Gemoetry shader view frustum culling

Hi everyone,

I am currently rendering between 1000 and 10,000 instances of an 1000+ triangle object using instancing techniques (texture buffer object) and this works just fine. However, at any one time only a fraction of these instances are visible and I would now like to try and experiment with transform feedback and GPU frustum culling to try and generate a list of only visible instances.
My initial thoughts are to render each instance as a GL_POINT and use transform feedback to store the visible instance ID into a buffer object (storing the gl_InstanceID). By emitting the gl_InstanceID into a (texture)Buffer Object I can seamlessly integrate this new step into my existing pipeline and efficiently render the scene no matter how many instances are drawn.

I have no experience with transform feedback, but this is not the area wich I foresee as the main stumbling block. It’s the Gemoetry shaders which are something completely new to me and I just don’t have a clue how to write one. The goal of the Geometry shader is to frustum cull the Points and emit the gl_InstanceID. Each object instance would have the same radius which could be passed as a uniform parameter to aid in the culling process.

I’ve Googled a lot and can’t really find any decent tutorials on Geometry shaders and/or Geometry view frustum culling. Transform feedback examples are on the net as someone has nicely written the OpenGL Samples pack series of GL 3/4 examples, and there’s the Particle system transform feedback link on the front page of OpenGL.org.

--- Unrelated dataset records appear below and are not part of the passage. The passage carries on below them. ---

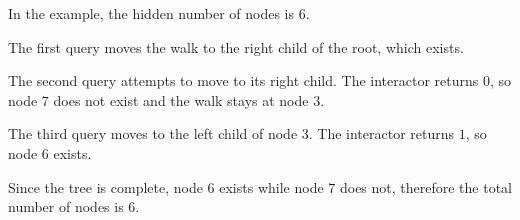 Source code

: In the example, the hidden number of nodes is $6$.

The first query moves the walk to the right child of the root, which exists.

The second query attempts to move to its right child. The interactor returns $0$, so node $7$ does not exist and the walk stays at node $3$.

The third query moves to the left child of node $3$. The interactor returns $1$, so node $6$ exists.

Since the tree is complete, node $6$ exists while node $7$ does not, therefore the total number of nodes is $6$.
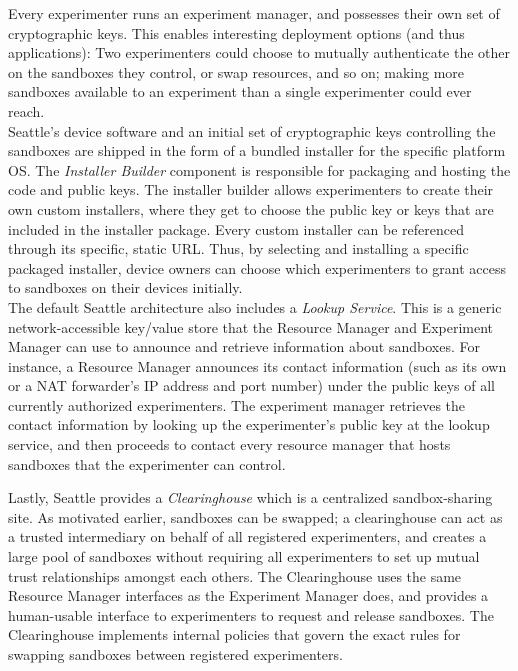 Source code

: Every experimenter runs an experiment manager, and possesses
their own set of cryptographic keys. This enables interesting
deployment options (and thus applications):
Two experimenters could choose to mutually authenticate the
other on the sandboxes they control, or swap resources, and
so on; making more sandboxes available to an experiment than
a single experimenter could ever reach.
\\

Seattle's device software and an initial set of cryptographic
keys controlling the sandboxes are shipped in the form of a bundled
installer for the specific platform \gls{OS}.
The \textit{Installer Builder} component is responsible for
packaging and hosting the code and public keys.
The installer builder allows experimenters to create their own
custom installers, where they get to choose the public key or keys
that are included in the installer package. Every custom installer
can be referenced through its specific, static \gls{URL}.
Thus, by selecting and installing a specific packaged installer,
device owners can choose which experimenters to grant
access to sandboxes on their devices initially.
\\


The default Seattle architecture also includes a
\textit{Lookup Service}. This is a generic network-accessible
key/value store that the Resource Manager and Experiment Manager
can use to announce and retrieve information about sandboxes.
For instance, a Resource Manager announces its contact information
(such as its own or a \gls{NAT} forwarder's \gls{IP} address and port number) under
the public keys of all currently authorized experimenters.
The experiment manager retrieves the contact information by looking up
the experimenter's public key at the lookup service, and then
proceeds to contact every resource manager that hosts sandboxes
that the experimenter can control.

Lastly, Seattle provides a \textit{Clearinghouse} which is a
centralized sandbox-sharing site. As motivated earlier,
sandboxes can be swapped; a clearinghouse can act as a trusted
intermediary on behalf of all registered experimenters, and creates
a large pool of sandboxes without requiring all experimenters to
set up mutual trust relationships amongst each others.
The Clearinghouse uses the same Resource Manager interfaces as the
Experiment Manager does, and provides a human-usable interface to
experimenters to request and release sandboxes.
The Clearinghouse implements internal policies
that govern the exact rules for swapping sandboxes between
registered experimenters.

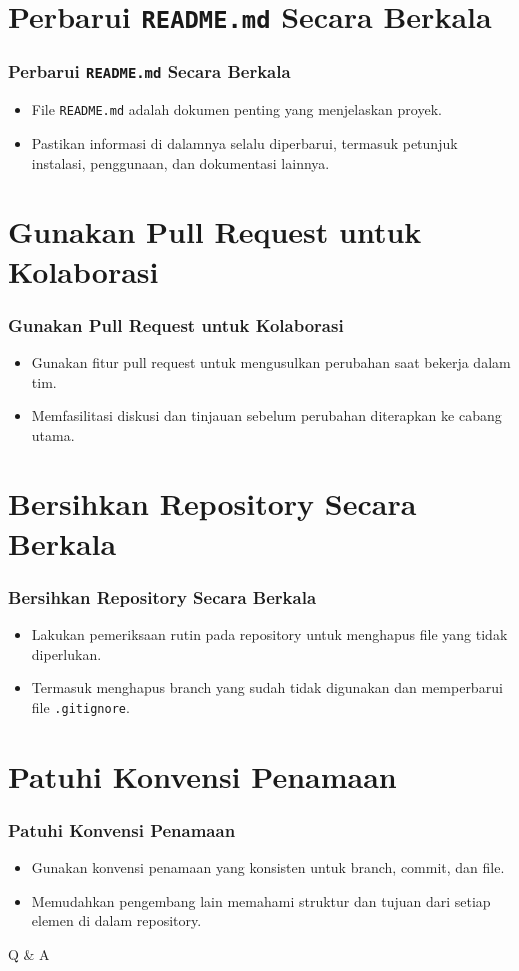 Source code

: \documentclass[aspectratio=169, table]{beamer}
\begin{document}
\section{Perbarui \texttt{README.md} Secara Berkala}
\begin{frame}[fragile]
	\frametitle{Perbarui \texttt{README.md} Secara Berkala}
	\begin{itemize}
		\item File \texttt{README.md} adalah dokumen penting yang menjelaskan proyek.
		\item Pastikan informasi di dalamnya selalu diperbarui, termasuk petunjuk instalasi, penggunaan, dan dokumentasi lainnya.
	\end{itemize}
\end{frame}

\section{Gunakan Pull Request untuk Kolaborasi}
\begin{frame}[fragile]
	\frametitle{Gunakan Pull Request untuk Kolaborasi}
	\begin{itemize}
		\item Gunakan fitur pull request untuk mengusulkan perubahan saat bekerja dalam tim.
		\item Memfasilitasi diskusi dan tinjauan sebelum perubahan diterapkan ke cabang utama.
	\end{itemize}
\end{frame}

\section{Bersihkan Repository Secara Berkala}
\begin{frame}[fragile]
	\frametitle{Bersihkan Repository Secara Berkala}
	\begin{itemize}
		\item Lakukan pemeriksaan rutin pada repository untuk menghapus file yang tidak diperlukan.
		\item Termasuk menghapus branch yang sudah tidak digunakan dan memperbarui file \texttt{.gitignore}.
	\end{itemize}
\end{frame}

\section{Patuhi Konvensi Penamaan}
\begin{frame}[fragile]
	\frametitle{Patuhi Konvensi Penamaan}
	\begin{itemize}
		\item Gunakan konvensi penamaan yang konsisten untuk branch, commit, dan file.
		\item Memudahkan pengembang lain memahami struktur dan tujuan dari setiap elemen di dalam repository.
	\end{itemize}
\end{frame}

\begin{frame}
	\centering
	\Huge Q \& A
\end{frame}
\end{document}
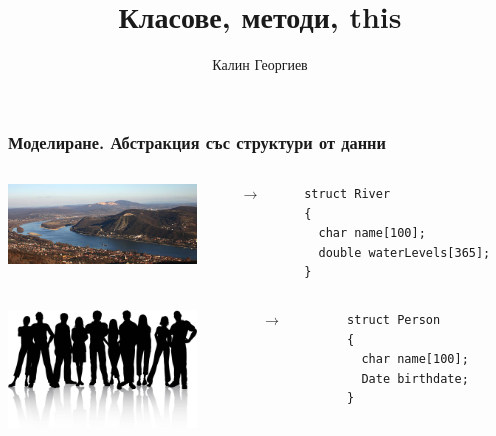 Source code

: \documentclass{beamer}
\begin{document}
\title[Обектно ориентирано програмиране]{Класове, методи, this}
\author{Калин Георгиев}
\frame{\titlepage}


\begin{frame}[fragile]
\frametitle{Моделиране. Абстракция със структури от данни}


\begin{columns}[c]
  \begin{column}{0.4\textwidth}
  \includegraphics[width=5cm]{images/danube}
  \end{column}
  \begin{column}{0.1\textwidth}
  $\rightarrow$
  \end{column}
  \begin{column}{0.4\textwidth}
\begin{flushleft}
\begin{lstlisting}
struct River
{
  char name[100];
  double waterLevels[365];
}
\end{lstlisting}
\end{flushleft}
  \end{column}
\end{columns}


\vspace{30px}

\begin{columns}[c]
  \begin{column}{0.4\textwidth}
  \includegraphics[width=5cm]{images/people}
  \end{column}
  \begin{column}{0.1\textwidth}
  $\rightarrow$
  \end{column}
  \begin{column}{0.4\textwidth}
\begin{flushleft}
\begin{lstlisting}
struct Person
{
  char name[100];
  Date birthdate;
}
\end{lstlisting}
\end{flushleft}
  \end{column}
\end{columns}


\end{frame}
\end{document}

So my question is: Can anyone help explain how to implement Gemoetry shader view frustum culling with a mind on instanced rendering, perhaps with some examples.
A secondary help would be if someone could post some reader-freindly geometry shader articles to help idiots like me with the syntax and rules (apart from the geometry_EXT spec).

OpenGL 3.3 compatibility profile
GLSL 1.5/330 compatibility shaders

You are lucky, as I wrote a demo that does what you are looking for and there are also accompanying articles.

First of all, I would suggest using instanced arrays instead of texture buffer object because on DX10 class hardware it is slightly faster than texture buffer object usage (though this difference is not present on DX11 class hardware).

Here you can find the necessary information:

And if you are even interested in further improving the technique with Hi-Z occlusion culling and/or geometry LOD then here are some further articles and another demo:

The later uses GL4 tech, however can be implemented as well using GL3-only stuff.

@aqnuep
Actually I have seen your demos and articles; very nice and well done to you! You seem to be the only person I can see implmementing something close to what I need.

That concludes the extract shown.